→ **Source texts of formatted documents**:
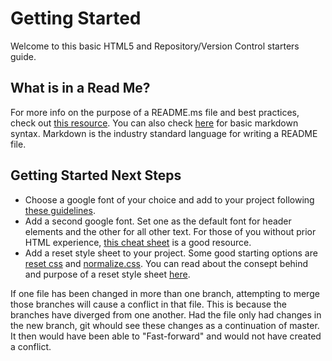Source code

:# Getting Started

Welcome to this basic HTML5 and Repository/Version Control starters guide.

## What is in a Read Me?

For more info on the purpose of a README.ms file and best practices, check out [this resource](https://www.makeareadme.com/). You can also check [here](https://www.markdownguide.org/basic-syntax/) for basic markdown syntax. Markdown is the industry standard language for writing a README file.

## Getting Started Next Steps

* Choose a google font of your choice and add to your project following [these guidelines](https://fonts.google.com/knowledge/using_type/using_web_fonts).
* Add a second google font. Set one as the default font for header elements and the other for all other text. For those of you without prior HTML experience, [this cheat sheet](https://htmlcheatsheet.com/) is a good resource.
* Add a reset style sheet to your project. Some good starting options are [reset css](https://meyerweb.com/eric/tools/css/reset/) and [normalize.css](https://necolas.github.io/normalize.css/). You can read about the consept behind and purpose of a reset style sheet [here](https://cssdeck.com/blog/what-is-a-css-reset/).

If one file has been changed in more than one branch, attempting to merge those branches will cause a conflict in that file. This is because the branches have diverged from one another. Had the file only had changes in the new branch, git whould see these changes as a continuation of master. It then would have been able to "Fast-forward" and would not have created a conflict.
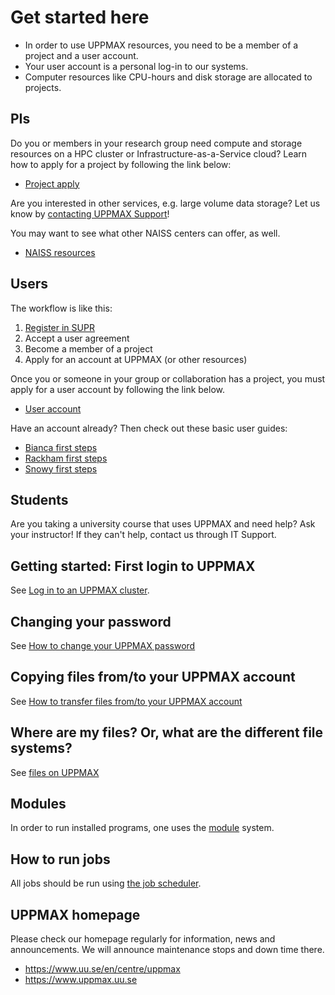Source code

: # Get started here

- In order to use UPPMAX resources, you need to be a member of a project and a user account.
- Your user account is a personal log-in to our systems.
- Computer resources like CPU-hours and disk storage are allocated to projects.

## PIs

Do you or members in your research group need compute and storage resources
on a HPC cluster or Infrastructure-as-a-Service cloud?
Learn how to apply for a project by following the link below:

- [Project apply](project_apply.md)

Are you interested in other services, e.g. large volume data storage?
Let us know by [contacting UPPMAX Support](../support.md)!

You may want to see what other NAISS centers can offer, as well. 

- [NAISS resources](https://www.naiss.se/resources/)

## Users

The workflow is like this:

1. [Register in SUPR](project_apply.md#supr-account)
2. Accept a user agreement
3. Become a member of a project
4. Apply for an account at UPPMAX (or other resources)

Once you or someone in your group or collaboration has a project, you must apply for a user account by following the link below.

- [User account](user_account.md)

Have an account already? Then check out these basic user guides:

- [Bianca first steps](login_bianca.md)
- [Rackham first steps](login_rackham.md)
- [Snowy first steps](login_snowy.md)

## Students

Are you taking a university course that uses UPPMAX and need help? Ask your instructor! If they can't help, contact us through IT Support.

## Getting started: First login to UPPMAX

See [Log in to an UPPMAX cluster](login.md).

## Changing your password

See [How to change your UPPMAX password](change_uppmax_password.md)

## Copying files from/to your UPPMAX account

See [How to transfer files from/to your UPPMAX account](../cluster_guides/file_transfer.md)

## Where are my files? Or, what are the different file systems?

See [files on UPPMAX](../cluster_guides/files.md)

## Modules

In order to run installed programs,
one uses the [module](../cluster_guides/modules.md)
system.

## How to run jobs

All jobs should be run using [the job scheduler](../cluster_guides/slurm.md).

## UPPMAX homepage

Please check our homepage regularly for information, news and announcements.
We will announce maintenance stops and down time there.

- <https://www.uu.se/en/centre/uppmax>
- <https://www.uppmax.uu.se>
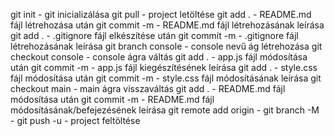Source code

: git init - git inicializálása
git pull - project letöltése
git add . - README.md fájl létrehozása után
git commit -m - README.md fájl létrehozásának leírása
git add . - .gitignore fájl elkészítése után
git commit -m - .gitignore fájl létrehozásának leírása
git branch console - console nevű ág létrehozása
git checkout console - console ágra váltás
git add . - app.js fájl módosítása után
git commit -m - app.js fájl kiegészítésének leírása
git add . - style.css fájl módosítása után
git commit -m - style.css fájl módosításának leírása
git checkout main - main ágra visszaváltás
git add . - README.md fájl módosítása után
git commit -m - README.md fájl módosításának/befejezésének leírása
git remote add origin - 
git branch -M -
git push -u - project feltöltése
* * *
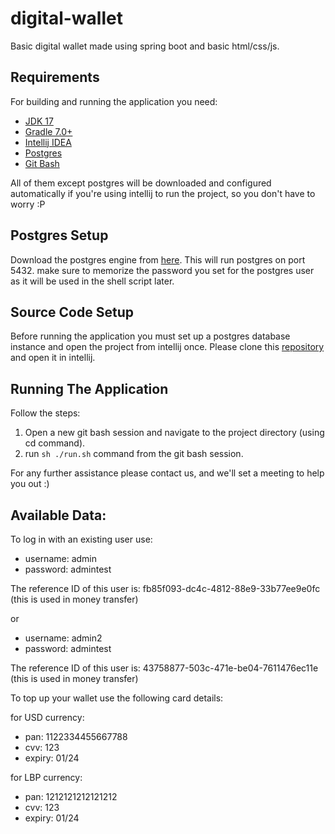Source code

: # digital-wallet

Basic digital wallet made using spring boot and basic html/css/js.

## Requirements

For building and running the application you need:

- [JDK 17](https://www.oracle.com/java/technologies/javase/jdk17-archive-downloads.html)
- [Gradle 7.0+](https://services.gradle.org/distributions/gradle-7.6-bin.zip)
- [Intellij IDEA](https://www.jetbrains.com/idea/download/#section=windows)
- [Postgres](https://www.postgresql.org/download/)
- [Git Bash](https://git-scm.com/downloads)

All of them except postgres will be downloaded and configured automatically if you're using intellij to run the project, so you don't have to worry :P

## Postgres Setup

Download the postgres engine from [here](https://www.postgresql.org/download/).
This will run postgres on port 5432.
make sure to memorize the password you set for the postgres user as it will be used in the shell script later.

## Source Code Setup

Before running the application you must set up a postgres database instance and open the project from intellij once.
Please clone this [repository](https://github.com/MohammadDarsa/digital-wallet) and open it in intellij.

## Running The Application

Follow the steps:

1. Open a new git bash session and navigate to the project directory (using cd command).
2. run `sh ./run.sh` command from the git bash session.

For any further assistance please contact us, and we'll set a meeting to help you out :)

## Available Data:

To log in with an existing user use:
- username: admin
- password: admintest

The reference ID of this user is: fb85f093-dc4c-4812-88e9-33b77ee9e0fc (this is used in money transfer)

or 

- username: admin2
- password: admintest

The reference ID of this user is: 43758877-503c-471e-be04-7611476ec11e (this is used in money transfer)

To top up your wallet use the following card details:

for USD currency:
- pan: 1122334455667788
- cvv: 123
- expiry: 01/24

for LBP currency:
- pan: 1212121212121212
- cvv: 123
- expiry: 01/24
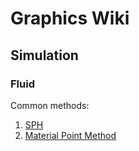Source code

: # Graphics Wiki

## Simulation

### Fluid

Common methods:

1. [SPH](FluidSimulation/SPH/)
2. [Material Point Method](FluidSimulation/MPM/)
...
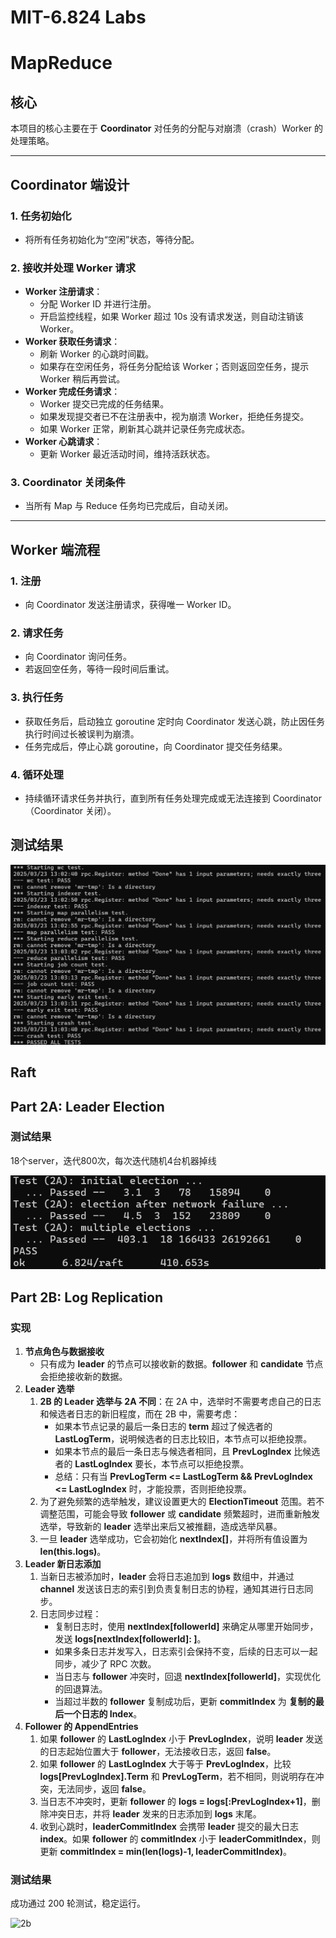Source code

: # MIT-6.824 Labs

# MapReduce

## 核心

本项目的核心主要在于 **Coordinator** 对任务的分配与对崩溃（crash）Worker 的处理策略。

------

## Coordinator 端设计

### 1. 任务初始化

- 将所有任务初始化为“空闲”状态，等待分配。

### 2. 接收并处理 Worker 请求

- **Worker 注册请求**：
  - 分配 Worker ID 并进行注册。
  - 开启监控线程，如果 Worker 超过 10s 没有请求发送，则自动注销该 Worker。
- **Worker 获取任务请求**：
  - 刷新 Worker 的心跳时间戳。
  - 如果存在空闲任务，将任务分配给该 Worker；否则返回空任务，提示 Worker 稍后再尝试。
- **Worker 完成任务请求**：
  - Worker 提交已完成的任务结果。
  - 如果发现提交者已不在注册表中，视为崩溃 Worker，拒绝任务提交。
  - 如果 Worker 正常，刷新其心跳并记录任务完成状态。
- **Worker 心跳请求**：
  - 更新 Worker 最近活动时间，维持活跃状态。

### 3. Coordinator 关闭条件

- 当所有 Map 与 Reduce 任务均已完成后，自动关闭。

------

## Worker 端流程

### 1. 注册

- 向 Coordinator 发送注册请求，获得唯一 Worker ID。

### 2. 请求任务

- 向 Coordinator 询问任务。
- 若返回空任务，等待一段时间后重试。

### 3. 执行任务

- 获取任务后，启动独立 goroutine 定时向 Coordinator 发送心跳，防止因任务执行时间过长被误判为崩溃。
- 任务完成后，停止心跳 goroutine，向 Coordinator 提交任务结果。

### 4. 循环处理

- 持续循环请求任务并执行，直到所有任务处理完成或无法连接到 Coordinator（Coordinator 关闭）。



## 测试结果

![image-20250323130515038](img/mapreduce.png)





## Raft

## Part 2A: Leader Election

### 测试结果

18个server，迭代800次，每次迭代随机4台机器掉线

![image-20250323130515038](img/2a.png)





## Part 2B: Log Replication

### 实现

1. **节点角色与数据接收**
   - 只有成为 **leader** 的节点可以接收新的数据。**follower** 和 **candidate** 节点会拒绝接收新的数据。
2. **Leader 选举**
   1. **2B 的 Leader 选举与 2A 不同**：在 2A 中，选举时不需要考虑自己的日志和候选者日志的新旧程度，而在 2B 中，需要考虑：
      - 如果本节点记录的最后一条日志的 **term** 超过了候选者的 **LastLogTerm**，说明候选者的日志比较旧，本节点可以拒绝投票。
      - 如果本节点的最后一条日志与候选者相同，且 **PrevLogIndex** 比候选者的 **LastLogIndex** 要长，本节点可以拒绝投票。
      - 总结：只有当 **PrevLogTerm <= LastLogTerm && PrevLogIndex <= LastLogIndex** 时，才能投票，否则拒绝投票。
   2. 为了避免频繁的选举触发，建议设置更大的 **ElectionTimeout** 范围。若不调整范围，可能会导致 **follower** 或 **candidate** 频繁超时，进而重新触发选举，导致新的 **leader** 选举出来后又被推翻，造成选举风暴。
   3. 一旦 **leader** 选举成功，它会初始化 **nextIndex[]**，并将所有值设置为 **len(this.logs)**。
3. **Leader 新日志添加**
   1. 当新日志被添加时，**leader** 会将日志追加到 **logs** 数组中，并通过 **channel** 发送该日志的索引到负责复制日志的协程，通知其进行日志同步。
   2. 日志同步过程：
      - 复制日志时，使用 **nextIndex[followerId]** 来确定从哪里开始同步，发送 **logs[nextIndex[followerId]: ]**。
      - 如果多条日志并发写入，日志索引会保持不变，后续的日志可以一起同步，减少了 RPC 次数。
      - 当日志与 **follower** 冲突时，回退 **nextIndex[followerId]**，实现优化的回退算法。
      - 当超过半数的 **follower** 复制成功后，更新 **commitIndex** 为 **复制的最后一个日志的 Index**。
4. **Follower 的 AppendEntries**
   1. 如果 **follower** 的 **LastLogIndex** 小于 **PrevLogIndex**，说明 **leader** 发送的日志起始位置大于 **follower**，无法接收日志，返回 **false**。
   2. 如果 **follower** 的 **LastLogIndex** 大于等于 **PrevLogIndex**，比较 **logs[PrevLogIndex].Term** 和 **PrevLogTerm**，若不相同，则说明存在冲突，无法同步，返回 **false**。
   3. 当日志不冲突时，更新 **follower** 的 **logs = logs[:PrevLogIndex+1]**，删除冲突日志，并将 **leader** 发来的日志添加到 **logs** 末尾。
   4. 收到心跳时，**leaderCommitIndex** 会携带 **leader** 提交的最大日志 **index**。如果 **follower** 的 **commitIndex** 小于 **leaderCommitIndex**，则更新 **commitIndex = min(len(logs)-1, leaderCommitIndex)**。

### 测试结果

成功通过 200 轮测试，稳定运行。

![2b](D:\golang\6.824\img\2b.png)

→ **Work order**: Copy out every line from the data above in which the word "digital" occurs.

→ **Solution to the problem**:
: # digital-wallet
Basic digital wallet made using spring boot and basic html/css/js.
Please clone this [repository](https://github.com/MohammadDarsa/digital-wallet) and open it in intellij.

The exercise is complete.